The bookseller’s interest is initially piqued by Avon’s claim to a boyhood friendship with Lawndsley’s late father, a sex-mad vicar long ago defrocked after announcing one Sunday to a startled congregation that God does not exist. Avon himself claims to be a retired academic, with a dubious Polish father of his own. He persuades Lawndsley to let him stock a section of the shop with his favourite books, and dubs this miniature enterprise the Republic of Literature. We begin to sense that Avon is using time spent doing this as the improbable cover for another activity — like the man paid to copy the encyclopaedia in Sherlock Holmes’s ‘The Red-Headed League’.
There are usually parallel strands to any Le Carré narrative, and in Silverview a second skein features Stewart Proctor, a senior intelligence officer now in the run-up to retirement as the head of domestic security, where he investigates a damaging series of leaks. Proctor’s attention turns to Avon when he discovers that the secrets haemorrhaging are all known to Avon’s dying wife Deborah, a senior figure in the Service who has, exceptionally, been granted external access to the reports of an otherwise sealed internal network. From Proctor we learn that Avon also used to work for British Intelligence — first in his native Poland, then in Bosnia, where he was traumatised by one of the many unknown massacres of the conflict.

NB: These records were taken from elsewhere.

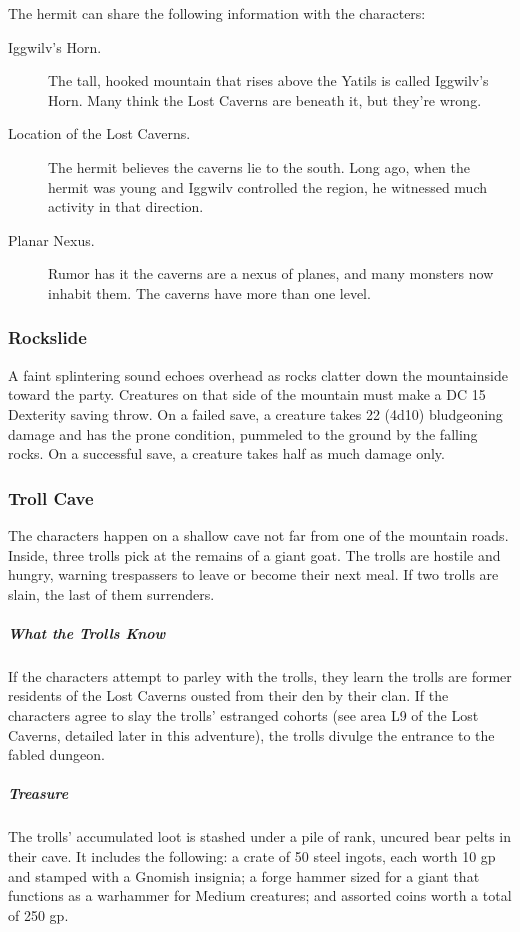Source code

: \documentclass[10pt,a4paper,twoside,bg=print,twocolumn,openany,nodeprecatedcode]{dndbook}
\begin{document}
The hermit can share the following information with the characters:


\begin{description}
\item[Iggwilv's Horn.]
The tall, hooked mountain that rises above the Yatils is called Iggwilv's Horn. Many think the Lost Caverns are beneath it, but they're wrong.
\item[Location of the Lost Caverns.]
The hermit believes the caverns lie to the south. Long ago, when the hermit was young and Iggwilv controlled the region, he witnessed much activity in that direction.
\item[Planar Nexus.]
Rumor has it the caverns are a nexus of planes, and many monsters now inhabit them. The caverns have more than one level.
\end{description}

\subsubsection{Rockslide}
A faint splintering sound echoes overhead as rocks clatter down the mountainside toward the party. Creatures on that side of the mountain must make a DC 15 Dexterity saving throw. On a failed save, a creature takes 22 (4d10) bludgeoning damage and has the prone condition, pummeled to the ground by the falling rocks. On a successful save, a creature takes half as much damage only.

\subsubsection{Troll Cave}
The characters happen on a shallow cave not far from one of the mountain roads. Inside, three trolls pick at the remains of a giant goat. The trolls are hostile and hungry, warning trespassers to leave or become their next meal. If two trolls are slain, the last of them surrenders.

\subparagraph{What the Trolls Know}
If the characters attempt to parley with the trolls, they learn the trolls are former residents of the Lost Caverns ousted from their den by their clan. If the characters agree to slay the trolls' estranged cohorts (see area L9 of the Lost Caverns, detailed later in this adventure), the trolls divulge the entrance to the fabled dungeon.

\subparagraph{Treasure}
The trolls' accumulated loot is stashed under a pile of rank, uncured bear pelts in their cave. It includes the following: a crate of 50 steel ingots, each worth 10 gp and stamped with a Gnomish insignia; a forge hammer sized for a giant that functions as a warhammer for Medium creatures; and assorted coins worth a total of 250 gp.
\end{document}
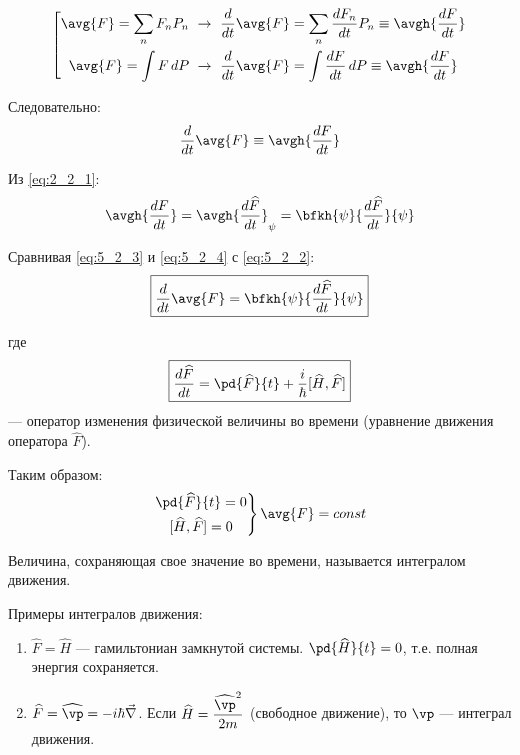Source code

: $$
\left[
\begin{gathered}
\avg{F} = \sum_n F_n P_n ~\rightarrow~ \frac{d}{dt}\avg{F}=\sum_n \frac{dF_n}{dt}P_n \equiv \avgh{\frac{dF}{dt}}\\
\avg{F} = \int F\,dP ~\rightarrow~ \frac{d}{dt}\avg{F}=\int \frac{dF}{dt}\,dP \equiv \avgh{\frac{dF}{dt}}\\
\end{gathered}
\right.
$$

Следовательно:
\begin{equation}
\label{eq:5_2_3}
\frac{d}{dt} \avg{F} \equiv \avgh{\frac{dF}{dt}}
\end{equation}

Из \eqref{eq:2_2_1}:
\begin{equation}
\label{eq:5_2_4}
\avgh{\frac{dF}{dt}} = \avgh{\frac{d \widehat{F}}{dt}}_{\psi} = \bfkh{\psi}{\frac{d \widehat{F}}{dt}}{\psi}
\end{equation}

Сравнивая \eqref{eq:5_2_3} и \eqref{eq:5_2_4} с \eqref{eq:5_2_2}:
\begin{equation}
\label{eq:5_2_5}
\boxed{\frac{d}{dt} \avg{F} = \bfkh{\psi}{\frac{d \widehat{F}}{dt}}{\psi}}
\end{equation}

где
\begin{equation}
\label{eq:5_2_6}
\boxed{\frac{d\widehat{F}}{dt} = \pd{\widehat{F}}{t} + \frac{i}{\hbar} [\widehat{H}, \widehat{F}]}
\end{equation}
--- оператор изменения физической величины во времени (уравнение движения оператора $\widehat{F}$).

Таким образом:
$$
\left.
\begin{gathered}
\pd{\widehat{F}}{t}=0 \\
[\widehat{H}, \widehat{F}]=0
\end{gathered}
\right\} \avg{F}=const
$$

\begin{defn}
Величина, сохраняющая свое значение во времени, называется интегралом движения.
\end{defn}

Примеры интегралов движения:
\begin{enumerate}
\item $\widehat{F} = \widehat{H}$ --- гамильтониан замкнутой системы. $\pd{\widehat{H}}{t}=0$, т.е. полная энергия сохраняется.
\item $\widehat{F} = \widehat{\vp} = - i \hbar \vec{\nabla}$.  Если $\displaystyle\widehat{H} = \frac{\widehat{\vp}^2}{2m}$ (свободное движение), то $\vp$ --- интеграл движения.
\end{enumerate}

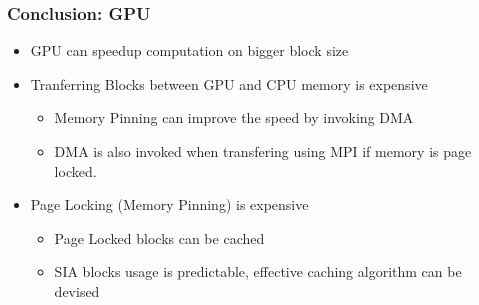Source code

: \documentclass{beamer}
\begin{document}
\begin{frame}[fragile]
  \frametitle{Conclusion: GPU}
  \begin{itemize}
  \item<2-5> GPU can speedup computation on bigger block size
  \item<3-5> Tranferring Blocks between GPU and CPU memory is expensive
    \begin{itemize}
    \item<4-5> Memory Pinning can improve the speed by invoking DMA
      \item<5-5> DMA is also invoked when transfering using MPI if memory is page locked.
    \end{itemize}
  \item<6-> Page Locking (Memory Pinning) is expensive
    \begin{itemize}
    \item<7-> Page Locked blocks can be cached
    \item<8-> SIA blocks usage is predictable, effective caching algorithm can be devised
    \end{itemize}
  \end{itemize}
\end{frame}
\end{document}

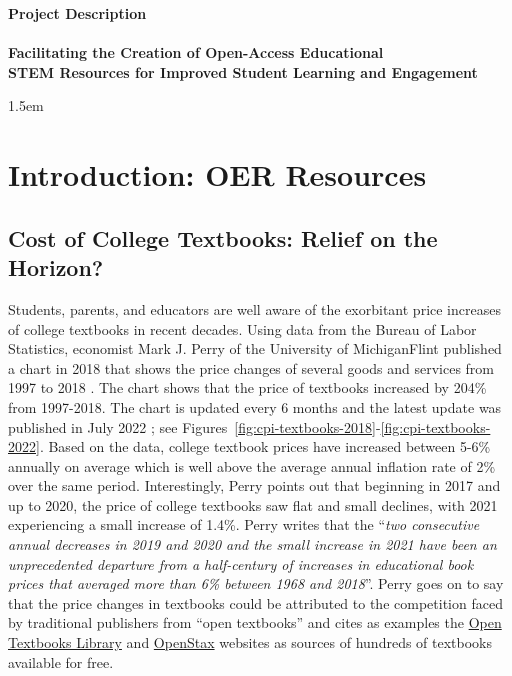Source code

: \documentclass[11pt]{article}
\theoremstyle{theorem}
\theoremstyle{definition}
\begin{document}
\begin{center}
\textbf{\Large Project Description}\\[0.25cm]
\hrulefill\\[0.5cm]
\textbf{\Large Facilitating the Creation of Open-Access Educational \\[0.25cm] STEM Resources for Improved Student Learning and Engagement}\\
\hrulefill
\end{center}
\baselineskip 1.5em

\section{Introduction: OER Resources}


\subsection{Cost of College Textbooks: Relief on the Horizon?}
Students, parents, and educators are well aware of the exorbitant price increases of college textbooks in recent decades.  Using data from the Bureau of Labor Statistics, economist Mark J. Perry of the University of Michigan\textendash Flint published a chart in 2018 that shows the price changes of several goods and services from 1997 to 2018 \cite{perry2018}.  The chart shows that the price of textbooks increased by 204\% from 1997-2018.  The chart is updated every 6 months and the latest update was published in July 2022 \cite{perry2022}; see Figures~\ref{fig:cpi-textbooks-2018}-\ref{fig:cpi-textbooks-2022}.  Based on the data, college textbook prices have increased between 5-6\% annually on average which is well above the average annual inflation rate of 2\% over the same period.  Interestingly, Perry points out that beginning in 2017 and up to 2020, the price of college textbooks saw flat and small declines, with 2021 experiencing a small increase of 1.4\%.  Perry writes that the ``\textit{two consecutive annual decreases in 2019 and 2020 and the small increase in 2021 have been an unprecedented departure from a half-century of increases in educational book prices that averaged more than 6\% between 1968 and 2018}''.  Perry goes on to say that the price changes in textbooks could be attributed to the competition faced by traditional publishers from ``open textbooks'' and cites as examples the \href{https://open.umn.edu/opentextbooks}{Open Textbooks Library} and \href{https://openstax.org/}{OpenStax} websites as sources of hundreds of textbooks available for free.
\end{document}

As Proctor starts to home in, Lawndsley’s friendship with the chameleon-like Avon grows, though it is complicated by the bookseller’s attraction to Avon’s prickly daughter, Lily. Like virtually every other character, she too has been co-opted by the intelligence services, yet proves more attached to her father than her cynical diffidence at first suggests. For the world of Silverview is cloyingly close, if rarely cosy. No fewer than three married couples in the novel have both spouses tied in some way to the Service; collectively, they form a study in organisational misery, as if all six were the sour employees of a declining, nepotistic NGO. Their glumness is at once pervasive and perverse, not unlike George Smiley’s curious deflation at the moment of his greatest triumph, when his arch-rival Karla of the KGB at last defects to the West.
Silverview is short and brisk (roughly half the length of any of the Karla trilogy) but is the better for it. There are no longueurs. As ever with Le Carré, the most intriguing character is the most enigmatic, and most damaged. At the book’s end, a final twist emerges that results, surprisingly, not from the kind of conspiracy Le Carré loved to concoct but from a sublimely imagined cock-up.

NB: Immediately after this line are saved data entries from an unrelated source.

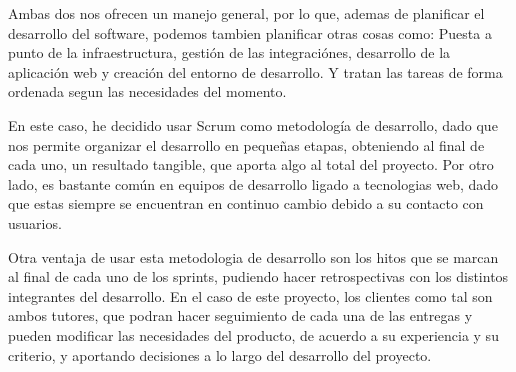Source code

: Ambas dos nos ofrecen un manejo general, por lo que, ademas de planificar el
desarrollo del software, podemos tambien planificar otras cosas como: Puesta a
punto de la infraestructura, gestión de las integraciónes, desarrollo de la
aplicación web y creación del entorno de desarrollo\cite{AlZewairi2017}. Y tratan las tareas de forma ordenada segun las necesidades del momento.

En este caso, he decidido usar Scrum como metodología de desarrollo, dado que
nos permite organizar el desarrollo en pequeñas etapas, obteniendo al final de
cada uno, un resultado tangible, que aporta algo al total del proyecto.
Por otro lado, es bastante común en equipos de desarrollo ligado a tecnologias
web, dado que estas siempre se encuentran en continuo cambio debido a su
contacto con usuarios.

Otra ventaja de usar esta metodologia de desarrollo son los hitos que se marcan
al final de cada uno de los sprints, pudiendo hacer retrospectivas con los
distintos integrantes del desarrollo. En el caso de este proyecto, los clientes
como tal son ambos tutores, que podran hacer seguimiento de cada una de las
entregas y pueden modificar las necesidades del producto, de acuerdo a su
experiencia y su criterio, y aportando decisiones a lo largo del desarrollo del proyecto.

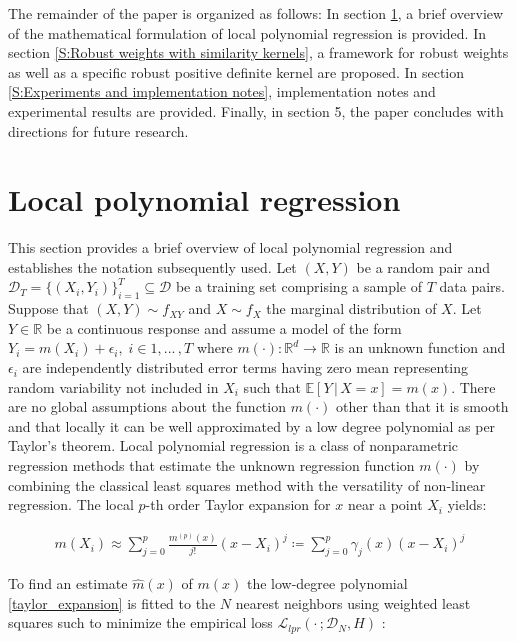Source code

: \documentclass[preprint,1p,times]{elsarticle}
\begin{document}
The remainder of the paper is organized as follows: In section \ref{S:Local polynomial regression}, a brief overview of the mathematical formulation of local polynomial regression is provided. In section \ref{S:Robust weights with similarity kernels}, a framework for robust weights as well as a specific robust positive definite kernel are proposed. In section \ref{S:Experiments and implementation notes}, implementation notes and experimental results are provided. Finally, in section 5, the paper concludes with directions for future research.

\section{Local polynomial regression}
\label{S:Local polynomial regression}
This section provides a brief overview of local polynomial regression and establishes the notation subsequently used. Let $( X, Y )$ be a random pair and $\mathcal{D}_T = \{(X_i,Y_i)\}_{i=1}^{T} \subseteq \mathcal{D}$ be a training set comprising a sample of $T$ data pairs. Suppose that $(X , Y) \sim f_{XY}$ and $X \sim f_X$ the marginal distribution of $X$. Let $Y \in \mathbb{R}$ be a continuous response and assume a model of the form $Y_i=m(X_i) + \epsilon_i, \; i \in 1,... \, ,T$ where $m(\cdot): \mathbb{R}^d \rightarrow \mathbb{R }$ is an unknown function and $\epsilon_i$ are independently distributed error terms having zero mean representing random variability not included in $X_i$ such that $\mathbb{E}[Y \, | \,X=x] = m(x)$. There are no global assumptions about the function $m(\cdot)$ other than that it is smooth and that locally it can be well approximated by a low degree polynomial as per Taylor’s theorem. Local polynomial regression is a class of nonparametric regression methods that estimate the unknown regression function $m(\cdot)$ by combining the classical least squares method with the versatility of non-linear regression. The local $p$-th order Taylor expansion for $x$ near a point $X_i$ yields:

\begin{align}
m(X_i) \approx \sum_{j=0}^p \frac{m^{(p)}(x)}{j!} (x - X_i)^j \coloneqq \sum_{j=0}^p \gamma_j(x)(x - X_i)^j
\label{taylor_expansion}
\end{align}

To find an estimate $\hat{m}(x)$ of $m(x)$ the low-degree polynomial \eqref{taylor_expansion} is fitted to the $N$ nearest neighbors using weighted least squares such to minimize the empirical loss $\mathcal{L}_{lpr}( \cdot \, ; \mathcal{D}_N , H)$ :
\end{document}
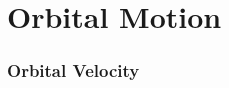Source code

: \documentclass[12pt,compress,aspectratio=169]{beamer}
\begin{document}
\section{Orbital Motion}

\begin{frame}
  \frametitle{Orbital Velocity}
%
%      
\end{frame}
\end{document}
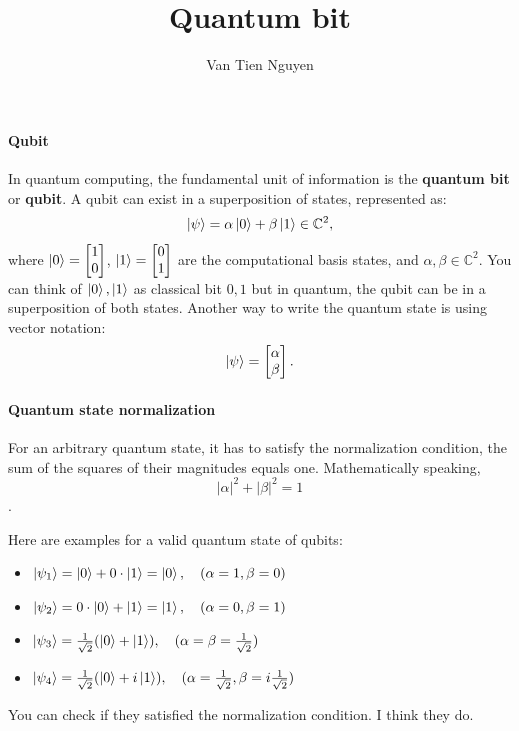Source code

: \documentclass[10pt,article]{IEEEtran}
\title{Quantum bit}
\author{Van Tien Nguyen}
\begin{document}
\maketitle

\paragraph{Qubit}
In quantum computing, the fundamental unit of information is the \textbf{quantum bit} or \textbf{qubit}. A qubit can exist in a superposition of states, represented as:
\begin{equation}
  \ket{\psi} = \alpha\ket{0} + \beta\ket{1} \in \mathbb{C}^2,
  \label{eq:qubit_state}
\end{equation}
where \(\ket{0} = \begin{bmatrix} 1 \\ 0 \end{bmatrix}\), \(\ket{1} = \begin{bmatrix} 0 \\ 1 \end{bmatrix}\) are the computational basis states, and \(\alpha, \beta \in \mathbb{C}^2\). You can think of \(\ket{0}, \ket{1}\) as classical bit \(0, 1\) but in quantum, the qubit can be in a superposition of both states. Another way to write the quantum state is using vector notation:
\begin{equation}
    \ket{\psi} = \begin{bmatrix}
        \alpha\\
        \beta
    \end{bmatrix}.
\end{equation}

\paragraph{Quantum state normalization}
For an arbitrary quantum state, it has to satisfy the normalization condition, the sum of the squares of their magnitudes equals one. Mathematically speaking,
\begin{equation}
    |\alpha|^2 + |\beta|^2 = 1
    \label{eq:normalized_condition}
\end{equation}.

Here are examples for a valid quantum state of qubits:

\begin{itemize}
    \item \(\ket{\psi_1} = \ket{0} + 0\cdot\ket{1} = \ket{0}, \quad (\alpha = 1, \beta = 0)\)
    \item \(\ket{\psi_2} = 0\cdot\ket{0} +\ket{1} = \ket{1},  \quad (\alpha = 0, \beta = 1)\)
    \item \(\ket{\psi_3} = \frac{1}{\sqrt{2}}(\ket{0} + \ket{1}),  \quad (\alpha = \beta = \frac{1}{\sqrt{2}})\)
    \item \(\ket{\psi_4} = \frac{1}{\sqrt{2}}(\ket{0} + i\ket{1}),  \quad (\alpha = \frac{1}{\sqrt{2}}, \beta = i\frac{1}{\sqrt{2}})\)
\end{itemize}
You can check if they satisfied the normalization condition. I think they do.
\end{document}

But then Le Carré confounded our expectations in so many ways of what a ‘spy thriller’ writer provides. His books have weaknesses that would have eclipsed a lesser talent: not many of his female characters are memorable (Connie Sachs is a wonderful exception); his novels begin slowly, and some of them stay that way. He is not a writer of compelling action scenes; his love of detail is sometimes over-elaborate, to decelerating effect, and his dialogue can sometimes ring false, as if an eagerness to show rather than tell puts too much explication in his many horses’ mouths.
But for writing of subtlety, cadence and strength, with a special aptitude for the revealing particular, he is virtually unequalled. He created a cast of characters who remain vivid in our heads, and includes many minor ones — for every portrait of Smiley there is an unforgettably louche Toby Esterhase or stolid, reliable Inspector Mendel. Time and again, Le Carré was able to weave an entrancing, haunting world of his own, a feat repeated in Silverview. There are few writers to match him, and fewer who are still alive.